Autore: Giovanni Nardi
Testata: QN
Data: 14 novembre 2008

Signora Karistiani, il suo ultimo romanzo, intitolato da noi Le catene del mare (edizioni e/o) in greco si chiama Swell. Peché ha usato un termine inglese, ripetendolo spesso anche all’interno del libro?
Perché è un termine adoperato dai marinai di tutto il mondo per significare il ritmo ondoso dell’oceano, e nel libro anche il ritmo di ciascuno dei personaggi, perché ciascuno di essi, come del resto ciascuno di noi, ha un proprio ritmo interno, che ne determina l’attività.
Ioanna Karistiani è una delle autrici di spicco, accanto a Petros Markaris, che la Grecia ha inviato a Siena per la seconda edizione del Salone internazionale del libro dedicato alla lettura intitolato «Terra di libri» e dedicato al territorio, ai viaggi, alle terre e agli itinerari del mondo, con la Grecia paese ospite. La manifestazione si è aperta ufficialmente ieri in Santa Maria della Scala con l’intervento dell’ambasciatore ellenico a Roma, e si concluderà domenica: nel programma incontri, convegni e soprattutto tremila libri. L’incontro con la signora Karistiani, scrittrice, sceneggiatrice cinematografica e televisiva, il cui Swell è stato giudicato il più bel romanzo greco del 2007, è previsto per oggi pomeriggio alle 18,30 nella sala autori di Palazzo Squarcialupi. L’abbiamo incontrata.

Il suo romanzo è incentrato sulla figura del comandante di una nave mercantile, l’«Athos III», che si chiama Dimitri (detto Mitsos) Avgustis, che è cieco, e viaggia i mari del mondo senza mai ritornare a casa, ad Atene, dove abitano la moglie Flora e i figli. Non ci torna da 12 anni. Facile collegare la sua figura a Ulisse.
Quando ho cominciato a scrivere il libro non pensavo affatto a Omero e al suo personaggio; ma poi mi sono resa conto che era impossibile evitare il confronto. Io intendevo rendere omaggio, più che alla fedeltà coniugale, a tutte le Penelopi che ogni marinaio lascia in ogni scalo e che periodicamente ritrova; per questo Mitsos, alla fine andrà a vivere con l’antica amante Litsa, anziché - dopo un incontro infruttuoso con la moglie.

Altro paragone inevitabile, quello tra Telemaco e il figlio del capitano, Antonis.
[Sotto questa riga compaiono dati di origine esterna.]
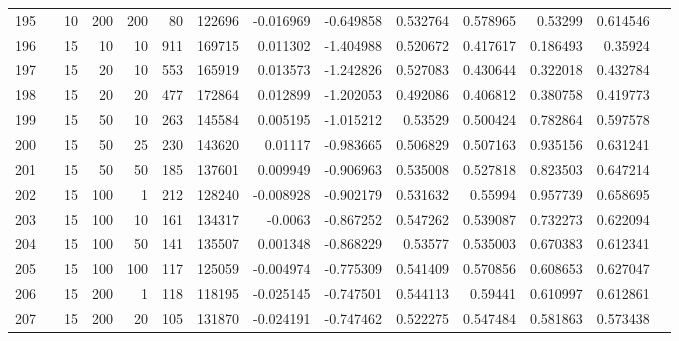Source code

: \begin{longtable}{llrrrrrrrrrrrr}
		195 & &           10 &               200 &          200 &          80 &     122696 & -0.016969 & -0.649858 &  0.532764 &    0.578965 &        0.53299 &  0.614546 \\
		196 & &           15 &                10 &           10 &         911 &     169715 &  0.011302 & -1.404988 &  0.520672 &    0.417617 &       0.186493 &   0.35924 \\
		197 & &           15 &                20 &           10 &         553 &     165919 &  0.013573 & -1.242826 &  0.527083 &    0.430644 &       0.322018 &  0.432784 \\
		198 & &           15 &                20 &           20 &         477 &     172864 &  0.012899 & -1.202053 &  0.492086 &    0.406812 &       0.380758 &  0.419773 \\
		199 & &           15 &                50 &           10 &         263 &     145584 &  0.005195 & -1.015212 &   0.53529 &    0.500424 &       0.782864 &  0.597578 \\
		200 & &           15 &                50 &           25 &         230 &     143620 &   0.01117 & -0.983665 &  0.506829 &    0.507163 &       0.935156 &  0.631241 \\
		201 & &           15 &                50 &           50 &         185 &     137601 &  0.009949 & -0.906963 &  0.535008 &    0.527818 &       0.823503 &  0.647214 \\
		202 & &           15 &               100 &            1 &         212 &     128240 & -0.008928 & -0.902179 &  0.531632 &     0.55994 &       0.957739 &  0.658695 \\
		203 & &           15 &               100 &           10 &         161 &     134317 &   -0.0063 & -0.867252 &  0.547262 &    0.539087 &       0.732273 &  0.622094 \\
		204 & &           15 &               100 &           50 &         141 &     135507 &  0.001348 & -0.868229 &   0.53577 &    0.535003 &       0.670383 &  0.612341 \\
		205 & &           15 &               100 &          100 &         117 &     125059 & -0.004974 & -0.775309 &  0.541409 &    0.570856 &       0.608653 &  0.627047 \\
		206 & &           15 &               200 &            1 &         118 &     118195 & -0.025145 & -0.747501 &  0.544113 &     0.59441 &       0.610997 &  0.612861 \\
		207 & &           15 &               200 &           20 &         105 &     131870 & -0.024191 & -0.747462 &  0.522275 &    0.547484 &       0.581863 &  0.573438 \\

\end{longtable}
Chi è il più coraggioso tra i due?
Difficile rispondere, perché amo entrambi i personaggi. Antonis è il terzo figlio, quello ‘non voluto’ dai genitori, e per questo cresciuto senza amore. Il suo incontro col padre serve a fargli recuperare il senso della vita, e costituisce per lui il momento del riscatto, aiutando infine il padre a compiere la scelta giusta.
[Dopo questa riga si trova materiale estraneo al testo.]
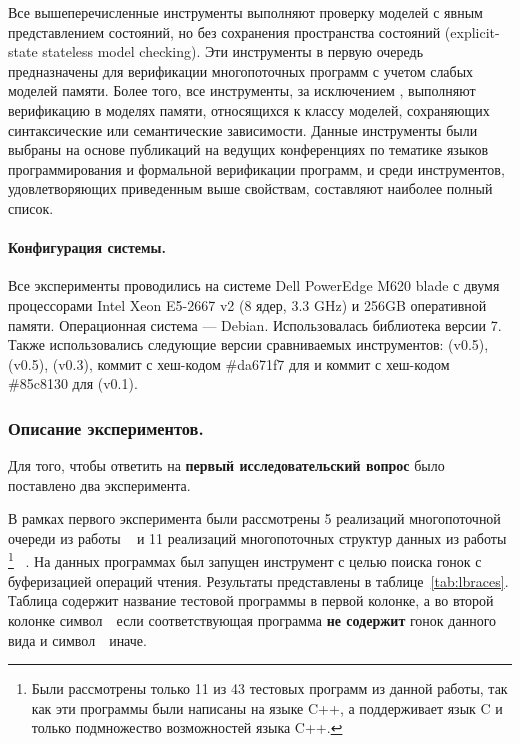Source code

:Все вышеперечисленные инструменты выполняют проверку 
моделей с явным представлением состояний, 
но без сохранения пространства состояний (explicit-state stateless model checking). 
Эти инструменты в первую очередь предназначены 
для верификации многопоточных программ с учетом слабых моделей памяти. 
Более того, все инструменты, за исключением \genmc, выполняют верификацию 
в моделях памяти, относящихся к классу моделей, 
сохраняющих синтаксические или семантические зависимости. 
Данные инструменты были выбраны на основе публикаций 
на ведущих конференциях по тематике языков программирования 
и формальной верификации программ, и среди инструментов, 
удовлетворяющих приведенным выше свойствам, 
составляют наиболее полный список.

\paragraph{Конфигурация системы.} 

Все эксперименты проводились на системе Dell PowerEdge M620 blade
с двумя процессорами Intel Xeon E5-2667 v2 (8 ядер, 3.3 GHz)
и 256GB оперативной памяти. Операционная система --- Debian.
Использовалась библиотека \LLVM версии 7.
Также использовались следующие версии сравниваемых инструментов: 
\hmc (v0.5), \genmc (v0.5), \Nidhugg (v0.3), 
коммит с хеш-кодом \#da671f7 для \CDSChecker
и коммит с хеш-кодом \#85c8130 для \rmem (v0.1). 

\subsubsection*{Описание экспериментов.} 

Для того, чтобы ответить на \textbf{первый исследовательский вопрос} 
было поставлено два эксперимента. 

В рамках первого эксперимента были рассмотрены 
5 реализаций многопоточной очереди из работы%
~\cite{Kokologiannakis:PLDI2019}
и 11 реализаций многопоточных структур данных из работы%
\footnote{Были рассмотрены только 11 из 43 
тестовых программ из данной работы, 
так как эти программы были написаны на языке C++,
а \genmc поддерживает язык C и только подмножество возможностей языка C++.}
~\cite{Ou-Demsky:OOPSLA18}.
На данных программах был запущен инструмент \wmc с целью 
поиска гонок с буферизацией операций чтения.
Результаты представлены в таблице~\ref{tab:lbraces}.
Таблица содержит название тестовой программы в первой колонке, 
а во второй колонке символ~\cmark~если соответствующая 
программа \textbf{не содержит} гонок данного вида 
и символ~\xmark~иначе.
Un capitano cieco che governa una nave è un unicum, oppure ci sono stati casi reali?
Dopo che il libro è uscito, ben due persone mi hanno confidato di un loro congiunto che aveva comandato navi anche per più anni, mentre una terza mi ha dato della puttana perché avevo messo in pericolo la pensione del marito, dato che lui era cieco ma non lo aveva detto nessuno.

Lei nel suo libro usa una terminologia marinaresca particolarmente precisa. Dipenda da una tradizione familiare?
Al contrario. Mio marito fa il regista, e i miei figli col mare non hanno niente a che vedere. Ho cominciato a sentire il problema osservando la devozione con la quale le famiglie dei caduti sul mare ricordano i loro cari. Ho speso un piccolo patrimonio quindi in libri e altri testi per imparare la terminologia giusta, e ho avuto la soddisfazione di trovare riscontri elogiativi da parte di comandanti ‘veri’ dei mercantili.

Vorrei infine chiedere, a una persona i cui genitori sono stati vittima della cacciata del settore greco di Smirne da parte dei Turchi nel 1922, che cosa pensa della turchia nell’Unione Europea.
Sono a favore, perché ritengo che la discussione e il confronto siano l’unico modo di arrivare alla pace. I soldi spesi per le armi non aiuterebbero assolutamente i due paesi a risolvere i loro problemi economici.